Precision architecture
A new interpretation for the Sei kitchen designed by Marc Sadler for Euromobil. Sei, like the 6 millimeters as the measure for tops, sides, and accessories: a design signature that remains constant in this renovation project that transforms the island into a monolithic volume working through contrasts. The book-matched grain of the doors pairs with stainless steel, while the burnished stainless steel screws are left visible as graphic accents. The project extends to the snack counter and coordinated stools, made with new materials consistent with those of the kitchen.

Eurocucina: 09 | L09 M06
MDW26: Corso Monforte 30/3

Levante con Etesia by L'Ottocento, design Michele Marcon
Levante con Etesia by L’Ottocento, design Michele Marcon

New opening
L’Ottocento inaugurates its first flagship store in Milan, in the heart of Porta Venezia. Across its 200sqm on two levels, wood becomes the guiding thread of the project, creating a warm and tactile atmosphere while emphasizing the primary importance of the material in the company’s collections. It emerges, for example, in all its naturalness in the majestic Levante with Etesia composition, the protagonist of the exhibition space. The Levante boiserie system is offered in a glossy English green lacquered version, characterized by its peculiar irregular wave pattern. It then extends as a complete storage solution in a structured wall used as a pantry; integrating with the Etesia model, characterized by smooth doors with rounded corners, in Canaletto Silky Brown walnut. Etesia shapes the refrigerator and oven columns, wall units and bases with the washing area, up to the important essence island, with its unprecedented square design that houses the hob with integrated hood and the snack counter.

MDW26: Viale Piave 4

36e8 Formae by Lago, design Daniele Lago
36e8 Formae by Lago, design Daniele Lago

As the focal point of the space
Room for dynamic forms. With the 36e8 Formae kitchen, Lago renews its aesthetic, moving beyond the traditional linear purity that distinguishes its design to embrace angled forms that define the new island. Like a monolith, it maintains complete formal cleanliness thanks to the absence of handles, the continuity of finish on the surfaces, and veins that flow uninterrupted between fronts and top. A sculptural presence that dialogues with the theme of suspension, always part of Lago’s DNA.

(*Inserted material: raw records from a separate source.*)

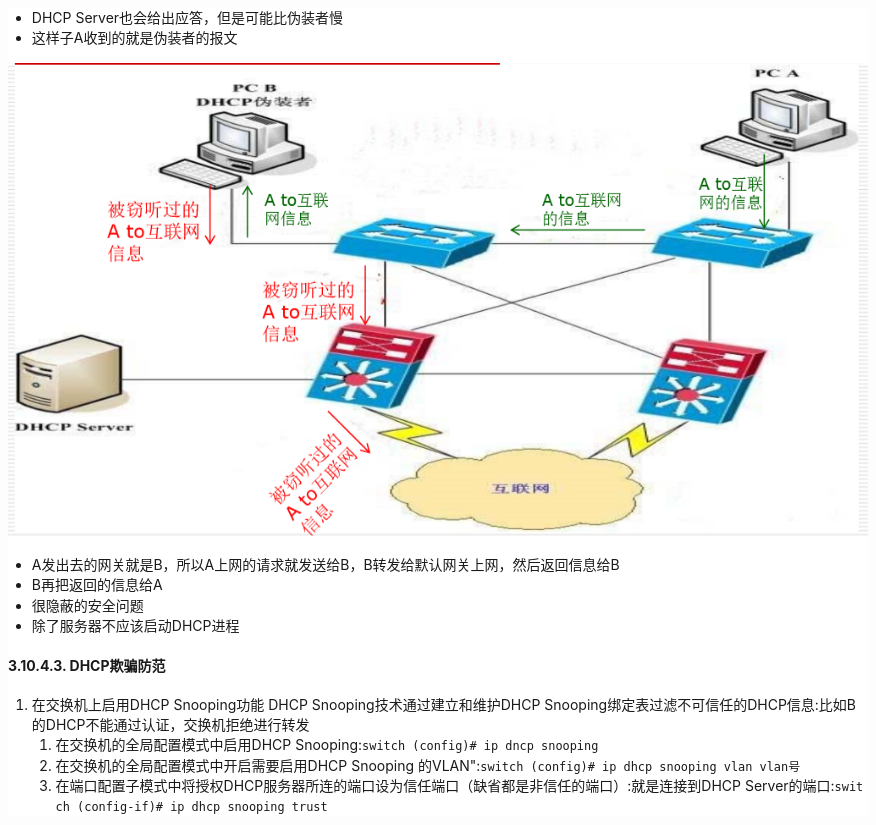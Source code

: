 - DHCP Server也会给出应答，但是可能比伪装者慢
- 这样子A收到的就是伪装者的报文

![](img/lec06/26.png)

- A发出去的网关就是B，所以A上网的请求就发送给B，B转发给默认网关上网，然后返回信息给B
- B再把返回的信息给A
- 很隐蔽的安全问题
- 除了服务器不应该启动DHCP进程

#### 3.10.4.3. DHCP欺骗防范
1. 在交换机上启用DHCP Snooping功能 DHCP Snooping技术通过建立和维护DHCP Snooping绑定表过滤不可信任的DHCP信息:比如B的DHCP不能通过认证，交换机拒绝进行转发
   1. 在交换机的全局配置模式中启用DHCP Snooping:`switch (config)# ip dncp snooping`
   2. 在交换机的全局配置模式中开启需要启用DHCP Snooping 的VLAN":`switch (config)# ip dhcp snooping vlan vlan号`
   3. 在端口配置子模式中将授权DHCP服务器所连的端口设为信任端口（缺省都是非信任的端口）:就是连接到DHCP Server的端口:`switch (config-if)# ip dhcp snooping trust`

Salone del Mobile: 24 | D06 D08
MDW26: Via Durini 5

Flair by Scavolini
Flair by Scavolini

Soft effect
Integrating naturally into contemporary living spaces is the vision accompanying Scavolini’s new Flair system. Hence the choice of a design with fluid and rounded forms, which convey the idea of a soft and welcoming environment. This sinuosity develops both through convex elements like curved end units for bases, columns, and wall units, and through a series of concave elements, designed to accommodate curved open shelves. Representative of the system is the concave end unit for the island, which can host a snack table.

Eurocucina: 02 | B03 B09

Artematica by Valcucine
Artematica by Valcucine

Focus on materials
Valcucine’s Milan Design Week becomes an opportunity to explore the encounter between industrial innovation and contemporary craftsmanship, which defines the brand’s approach. With the “Crafting Forward” project, integrated into the showroom’s scenography designed by Zanellato/Bortotto studio, the company simultaneously seeks new expressive possibilities for the kitchen system: glass, stone, and metal are applied as living surfaces, through processes capable of amplifying their visual depth and tactile quality. Among the material novelties is the first-time use of doors made from real titanium.